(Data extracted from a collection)
★ ★ ★ ★ ★

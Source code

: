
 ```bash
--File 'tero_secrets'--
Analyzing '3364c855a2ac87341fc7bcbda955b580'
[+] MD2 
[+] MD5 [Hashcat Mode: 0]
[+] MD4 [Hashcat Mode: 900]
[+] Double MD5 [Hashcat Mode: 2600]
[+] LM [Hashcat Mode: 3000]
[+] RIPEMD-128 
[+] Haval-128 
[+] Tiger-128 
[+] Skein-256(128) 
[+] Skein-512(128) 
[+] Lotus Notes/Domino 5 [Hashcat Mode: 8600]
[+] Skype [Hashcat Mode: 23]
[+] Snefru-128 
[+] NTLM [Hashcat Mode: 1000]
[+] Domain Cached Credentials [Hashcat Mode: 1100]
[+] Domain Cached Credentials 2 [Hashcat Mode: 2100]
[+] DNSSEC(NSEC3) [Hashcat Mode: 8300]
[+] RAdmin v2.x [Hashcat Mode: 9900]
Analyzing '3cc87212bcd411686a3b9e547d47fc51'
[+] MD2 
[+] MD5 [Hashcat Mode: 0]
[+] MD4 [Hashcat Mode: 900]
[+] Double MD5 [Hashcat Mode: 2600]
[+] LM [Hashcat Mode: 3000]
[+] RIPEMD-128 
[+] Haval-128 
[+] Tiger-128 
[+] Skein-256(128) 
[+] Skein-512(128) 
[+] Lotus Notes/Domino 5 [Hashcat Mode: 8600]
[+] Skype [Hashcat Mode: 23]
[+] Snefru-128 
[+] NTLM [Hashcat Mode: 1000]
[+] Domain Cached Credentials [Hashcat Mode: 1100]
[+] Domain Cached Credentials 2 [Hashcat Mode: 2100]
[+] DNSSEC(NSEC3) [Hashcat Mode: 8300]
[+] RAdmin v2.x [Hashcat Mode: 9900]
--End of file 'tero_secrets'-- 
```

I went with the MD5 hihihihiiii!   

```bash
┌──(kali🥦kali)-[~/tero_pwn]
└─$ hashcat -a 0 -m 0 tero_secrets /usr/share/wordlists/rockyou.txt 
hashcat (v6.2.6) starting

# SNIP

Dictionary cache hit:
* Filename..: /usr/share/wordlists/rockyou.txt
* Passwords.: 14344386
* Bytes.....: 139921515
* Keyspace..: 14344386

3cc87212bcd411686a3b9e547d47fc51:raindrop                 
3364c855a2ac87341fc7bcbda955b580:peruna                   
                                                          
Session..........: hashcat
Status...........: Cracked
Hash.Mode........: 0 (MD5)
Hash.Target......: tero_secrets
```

★ ★ ★ ★ ★

- What the task requires
Each line of the data is to be written out again exactly.

- Your solution
Source code

:
 ```bash
--File 'tero_secrets'--
Analyzing '3364c855a2ac87341fc7bcbda955b580'
[+] MD2 
[+] MD5 [Hashcat Mode: 0]
[+] MD4 [Hashcat Mode: 900]
[+] Double MD5 [Hashcat Mode: 2600]
[+] LM [Hashcat Mode: 3000]
[+] RIPEMD-128 
[+] Haval-128 
[+] Tiger-128 
[+] Skein-256(128) 
[+] Skein-512(128) 
[+] Lotus Notes/Domino 5 [Hashcat Mode: 8600]
[+] Skype [Hashcat Mode: 23]
[+] Snefru-128 
[+] NTLM [Hashcat Mode: 1000]
[+] Domain Cached Credentials [Hashcat Mode: 1100]
[+] Domain Cached Credentials 2 [Hashcat Mode: 2100]
[+] DNSSEC(NSEC3) [Hashcat Mode: 8300]
[+] RAdmin v2.x [Hashcat Mode: 9900]
Analyzing '3cc87212bcd411686a3b9e547d47fc51'
[+] MD2 
[+] MD5 [Hashcat Mode: 0]
[+] MD4 [Hashcat Mode: 900]
[+] Double MD5 [Hashcat Mode: 2600]
[+] LM [Hashcat Mode: 3000]
[+] RIPEMD-128 
[+] Haval-128 
[+] Tiger-128 
[+] Skein-256(128) 
[+] Skein-512(128) 
[+] Lotus Notes/Domino 5 [Hashcat Mode: 8600]
[+] Skype [Hashcat Mode: 23]
[+] Snefru-128 
[+] NTLM [Hashcat Mode: 1000]
[+] Domain Cached Credentials [Hashcat Mode: 1100]
[+] Domain Cached Credentials 2 [Hashcat Mode: 2100]
[+] DNSSEC(NSEC3) [Hashcat Mode: 8300]
[+] RAdmin v2.x [Hashcat Mode: 9900]
--End of file 'tero_secrets'-- 
```

I went with the MD5 hihihihiiii!   

```bash
┌──(kali🥦kali)-[~/tero_pwn]
└─$ hashcat -a 0 -m 0 tero_secrets /usr/share/wordlists/rockyou.txt 
hashcat (v6.2.6) starting

# SNIP

Dictionary cache hit:
* Filename..: /usr/share/wordlists/rockyou.txt
* Passwords.: 14344386
* Bytes.....: 139921515
* Keyspace..: 14344386

3cc87212bcd411686a3b9e547d47fc51:raindrop                 
3364c855a2ac87341fc7bcbda955b580:peruna                   
                                                          
Session..........: hashcat
Status...........: Cracked
Hash.Mode........: 0 (MD5)
Hash.Target......: tero_secrets
```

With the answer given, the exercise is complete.